EXERCISE PROMPT
The listing below is to be copied exactly, with pictures excluded.

INPUT DATA
Content starts

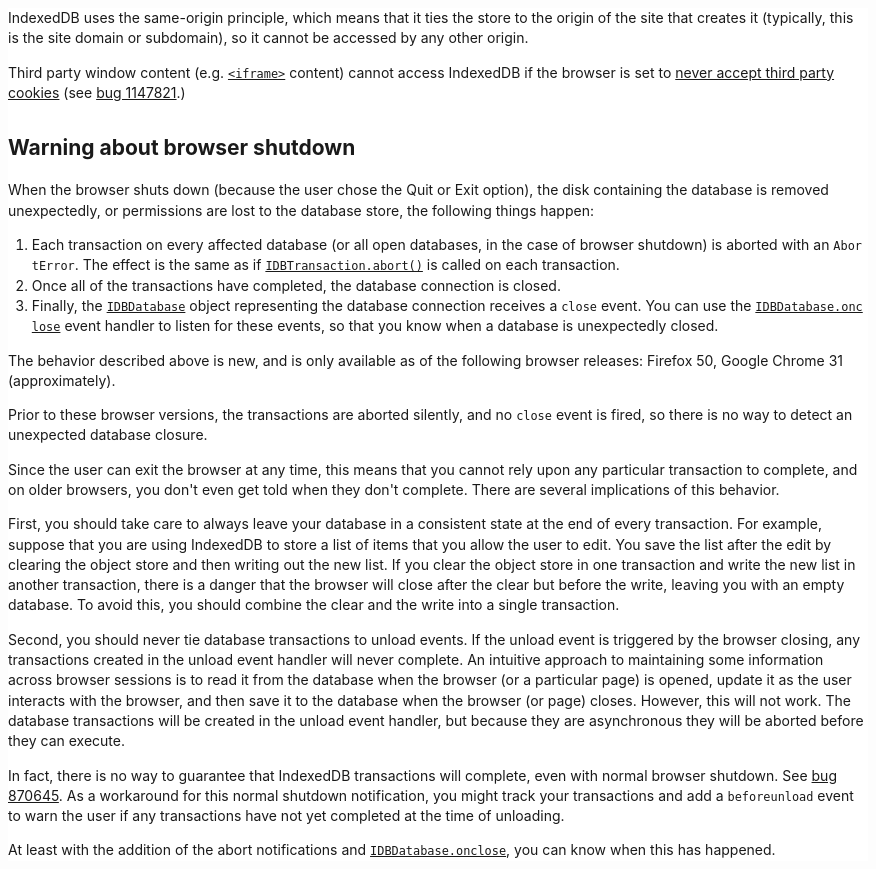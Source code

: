 IndexedDB uses the same-origin principle, which means that it ties the store to the origin of the site that creates it (typically, this is the site domain or subdomain), so it cannot be accessed by any other origin.

Third party window content (e.g. [`<iframe>`](https://developer.mozilla.org/en-US/docs/Web/HTML/Element/iframe) content) cannot access IndexedDB if the browser is set to [never accept third party cookies](https://support.mozilla.org/en-US/kb/disable-third-party-cookies) (see [bug 1147821](https://bugzilla.mozilla.org/show_bug.cgi?id=1147821).)

Warning about browser shutdown
------------------------------

When the browser shuts down (because the user chose the Quit or Exit option), the disk containing the database is removed unexpectedly, or permissions are lost to the database store, the following things happen:

1.  Each transaction on every affected database (or all open databases, in the case of browser shutdown) is aborted with an `AbortError`. The effect is the same as if [`IDBTransaction.abort()`](../idbtransaction/abort) is called on each transaction.
2.  Once all of the transactions have completed, the database connection is closed.
3.  Finally, the [`IDBDatabase`](../idbdatabase) object representing the database connection receives a `close` event. You can use the [`IDBDatabase.onclose`](../idbdatabase/onclose) event handler to listen for these events, so that you know when a database is unexpectedly closed.

The behavior described above is new, and is only available as of the following browser releases: Firefox 50, Google Chrome 31 (approximately).

Prior to these browser versions, the transactions are aborted silently, and no `close` event is fired, so there is no way to detect an unexpected database closure.

Since the user can exit the browser at any time, this means that you cannot rely upon any particular transaction to complete, and on older browsers, you don't even get told when they don't complete. There are several implications of this behavior.

First, you should take care to always leave your database in a consistent state at the end of every transaction. For example, suppose that you are using IndexedDB to store a list of items that you allow the user to edit. You save the list after the edit by clearing the object store and then writing out the new list. If you clear the object store in one transaction and write the new list in another transaction, there is a danger that the browser will close after the clear but before the write, leaving you with an empty database. To avoid this, you should combine the clear and the write into a single transaction.

Second, you should never tie database transactions to unload events. If the unload event is triggered by the browser closing, any transactions created in the unload event handler will never complete. An intuitive approach to maintaining some information across browser sessions is to read it from the database when the browser (or a particular page) is opened, update it as the user interacts with the browser, and then save it to the database when the browser (or page) closes. However, this will not work. The database transactions will be created in the unload event handler, but because they are asynchronous they will be aborted before they can execute.

In fact, there is no way to guarantee that IndexedDB transactions will complete, even with normal browser shutdown. See [bug 870645](https://bugzilla.mozilla.org/show_bug.cgi?id=870645). As a workaround for this normal shutdown notification, you might track your transactions and add a `beforeunload` event to warn the user if any transactions have not yet completed at the time of unloading.

At least with the addition of the abort notifications and [`IDBDatabase.onclose`](../idbdatabase/onclose), you can know when this has happened.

Content ends

ANSWER AREA
Source code

: IndexedDB uses the same-origin principle, which means that it ties the store to the origin of the site that creates it (typically, this is the site domain or subdomain), so it cannot be accessed by any other origin.

Third party window content (e.g. [`<iframe>`](https://developer.mozilla.org/en-US/docs/Web/HTML/Element/iframe) content) cannot access IndexedDB if the browser is set to [never accept third party cookies](https://support.mozilla.org/en-US/kb/disable-third-party-cookies) (see [bug 1147821](https://bugzilla.mozilla.org/show_bug.cgi?id=1147821).)

Warning about browser shutdown
------------------------------

When the browser shuts down (because the user chose the Quit or Exit option), the disk containing the database is removed unexpectedly, or permissions are lost to the database store, the following things happen:

1.  Each transaction on every affected database (or all open databases, in the case of browser shutdown) is aborted with an `AbortError`. The effect is the same as if [`IDBTransaction.abort()`](../idbtransaction/abort) is called on each transaction.
2.  Once all of the transactions have completed, the database connection is closed.
3.  Finally, the [`IDBDatabase`](../idbdatabase) object representing the database connection receives a `close` event. You can use the [`IDBDatabase.onclose`](../idbdatabase/onclose) event handler to listen for these events, so that you know when a database is unexpectedly closed.

The behavior described above is new, and is only available as of the following browser releases: Firefox 50, Google Chrome 31 (approximately).

Prior to these browser versions, the transactions are aborted silently, and no `close` event is fired, so there is no way to detect an unexpected database closure.

Since the user can exit the browser at any time, this means that you cannot rely upon any particular transaction to complete, and on older browsers, you don't even get told when they don't complete. There are several implications of this behavior.

First, you should take care to always leave your database in a consistent state at the end of every transaction. For example, suppose that you are using IndexedDB to store a list of items that you allow the user to edit. You save the list after the edit by clearing the object store and then writing out the new list. If you clear the object store in one transaction and write the new list in another transaction, there is a danger that the browser will close after the clear but before the write, leaving you with an empty database. To avoid this, you should combine the clear and the write into a single transaction.

Second, you should never tie database transactions to unload events. If the unload event is triggered by the browser closing, any transactions created in the unload event handler will never complete. An intuitive approach to maintaining some information across browser sessions is to read it from the database when the browser (or a particular page) is opened, update it as the user interacts with the browser, and then save it to the database when the browser (or page) closes. However, this will not work. The database transactions will be created in the unload event handler, but because they are asynchronous they will be aborted before they can execute.

In fact, there is no way to guarantee that IndexedDB transactions will complete, even with normal browser shutdown. See [bug 870645](https://bugzilla.mozilla.org/show_bug.cgi?id=870645). As a workaround for this normal shutdown notification, you might track your transactions and add a `beforeunload` event to warn the user if any transactions have not yet completed at the time of unloading.

At least with the addition of the abort notifications and [`IDBDatabase.onclose`](../idbdatabase/onclose), you can know when this has happened.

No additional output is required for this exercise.